BEGIN Data to process

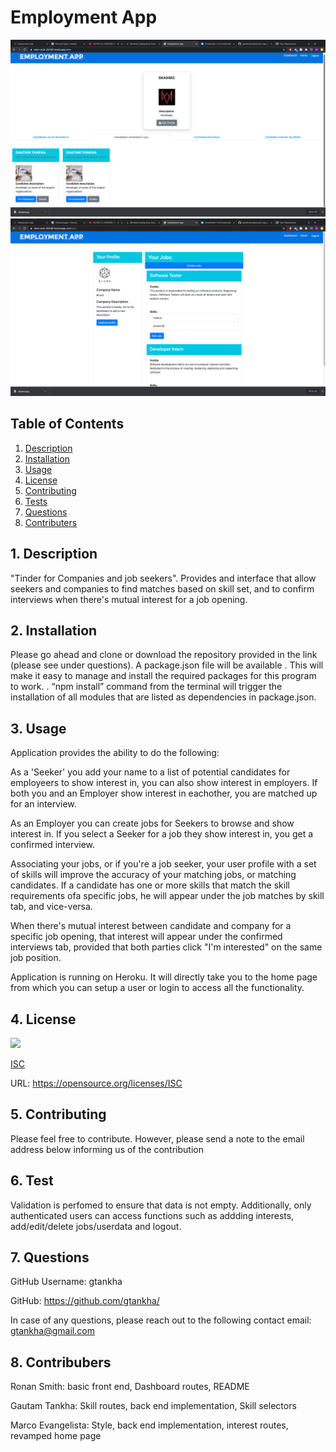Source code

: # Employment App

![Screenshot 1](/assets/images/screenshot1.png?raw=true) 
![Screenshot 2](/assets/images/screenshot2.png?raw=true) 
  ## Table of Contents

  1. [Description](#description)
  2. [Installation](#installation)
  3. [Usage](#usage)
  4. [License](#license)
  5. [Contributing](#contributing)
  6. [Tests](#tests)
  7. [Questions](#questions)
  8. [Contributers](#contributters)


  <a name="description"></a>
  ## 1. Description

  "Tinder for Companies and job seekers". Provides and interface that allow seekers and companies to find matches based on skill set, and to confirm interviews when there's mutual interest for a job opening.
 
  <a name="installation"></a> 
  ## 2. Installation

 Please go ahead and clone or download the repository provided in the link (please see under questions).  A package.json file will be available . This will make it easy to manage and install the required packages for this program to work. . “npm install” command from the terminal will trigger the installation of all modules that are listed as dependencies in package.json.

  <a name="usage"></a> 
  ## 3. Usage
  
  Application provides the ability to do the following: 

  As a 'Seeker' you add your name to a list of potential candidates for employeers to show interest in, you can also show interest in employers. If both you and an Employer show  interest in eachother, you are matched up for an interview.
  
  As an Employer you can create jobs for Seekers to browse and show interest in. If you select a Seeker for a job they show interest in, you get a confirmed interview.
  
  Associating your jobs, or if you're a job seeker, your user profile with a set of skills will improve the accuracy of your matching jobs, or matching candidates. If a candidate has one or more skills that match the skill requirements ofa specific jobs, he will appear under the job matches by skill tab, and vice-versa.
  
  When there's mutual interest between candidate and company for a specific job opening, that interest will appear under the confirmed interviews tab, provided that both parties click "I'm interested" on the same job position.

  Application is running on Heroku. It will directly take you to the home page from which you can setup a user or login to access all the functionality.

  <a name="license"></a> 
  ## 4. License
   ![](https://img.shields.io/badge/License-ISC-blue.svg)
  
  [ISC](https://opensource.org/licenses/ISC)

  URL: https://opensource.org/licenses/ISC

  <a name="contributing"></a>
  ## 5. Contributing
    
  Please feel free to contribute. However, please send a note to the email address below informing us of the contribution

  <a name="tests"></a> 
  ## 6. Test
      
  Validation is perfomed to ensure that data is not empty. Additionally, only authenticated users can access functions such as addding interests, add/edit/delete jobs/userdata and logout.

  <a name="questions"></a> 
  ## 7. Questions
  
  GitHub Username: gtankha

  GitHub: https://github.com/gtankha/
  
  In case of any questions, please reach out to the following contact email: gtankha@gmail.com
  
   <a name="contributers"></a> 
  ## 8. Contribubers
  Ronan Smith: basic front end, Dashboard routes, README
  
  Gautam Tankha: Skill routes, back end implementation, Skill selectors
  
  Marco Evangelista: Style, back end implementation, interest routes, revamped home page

END Data to process
BEGIN Data to process

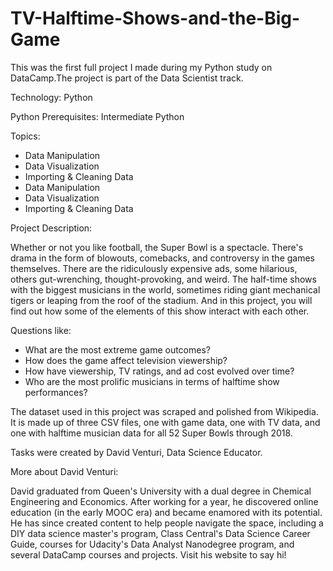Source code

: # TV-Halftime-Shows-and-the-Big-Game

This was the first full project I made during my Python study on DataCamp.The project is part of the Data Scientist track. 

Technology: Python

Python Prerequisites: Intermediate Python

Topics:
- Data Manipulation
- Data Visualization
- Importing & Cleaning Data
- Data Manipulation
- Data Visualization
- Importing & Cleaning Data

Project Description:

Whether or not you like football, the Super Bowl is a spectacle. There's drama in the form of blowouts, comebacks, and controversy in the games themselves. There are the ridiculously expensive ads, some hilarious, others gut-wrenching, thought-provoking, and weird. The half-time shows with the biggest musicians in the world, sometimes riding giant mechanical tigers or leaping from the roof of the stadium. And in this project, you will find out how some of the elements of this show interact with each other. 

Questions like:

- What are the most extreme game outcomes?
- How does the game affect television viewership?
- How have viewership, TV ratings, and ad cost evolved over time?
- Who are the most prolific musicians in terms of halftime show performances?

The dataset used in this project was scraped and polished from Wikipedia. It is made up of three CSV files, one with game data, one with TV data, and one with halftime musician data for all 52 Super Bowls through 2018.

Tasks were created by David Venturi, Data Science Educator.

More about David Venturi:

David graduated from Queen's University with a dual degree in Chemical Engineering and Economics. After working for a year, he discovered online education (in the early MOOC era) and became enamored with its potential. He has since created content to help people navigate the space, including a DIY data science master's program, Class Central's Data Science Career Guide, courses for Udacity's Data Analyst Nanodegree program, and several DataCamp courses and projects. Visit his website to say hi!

END Data to process

Description of the task: Here the output must be the lines above from the line with "3. [Usage](#usage)" to the line with "## 2. Installation", both included, duplicated word for word and nothing else.

Output below:
  3. [Usage](#usage)
  4. [License](#license)
  5. [Contributing](#contributing)
  6. [Tests](#tests)
  7. [Questions](#questions)
  8. [Contributers](#contributters)


  <a name="description"></a>
  ## 1. Description

  "Tinder for Companies and job seekers". Provides and interface that allow seekers and companies to find matches based on skill set, and to confirm interviews when there's mutual interest for a job opening.
 
  <a name="installation"></a> 
  ## 2. Installation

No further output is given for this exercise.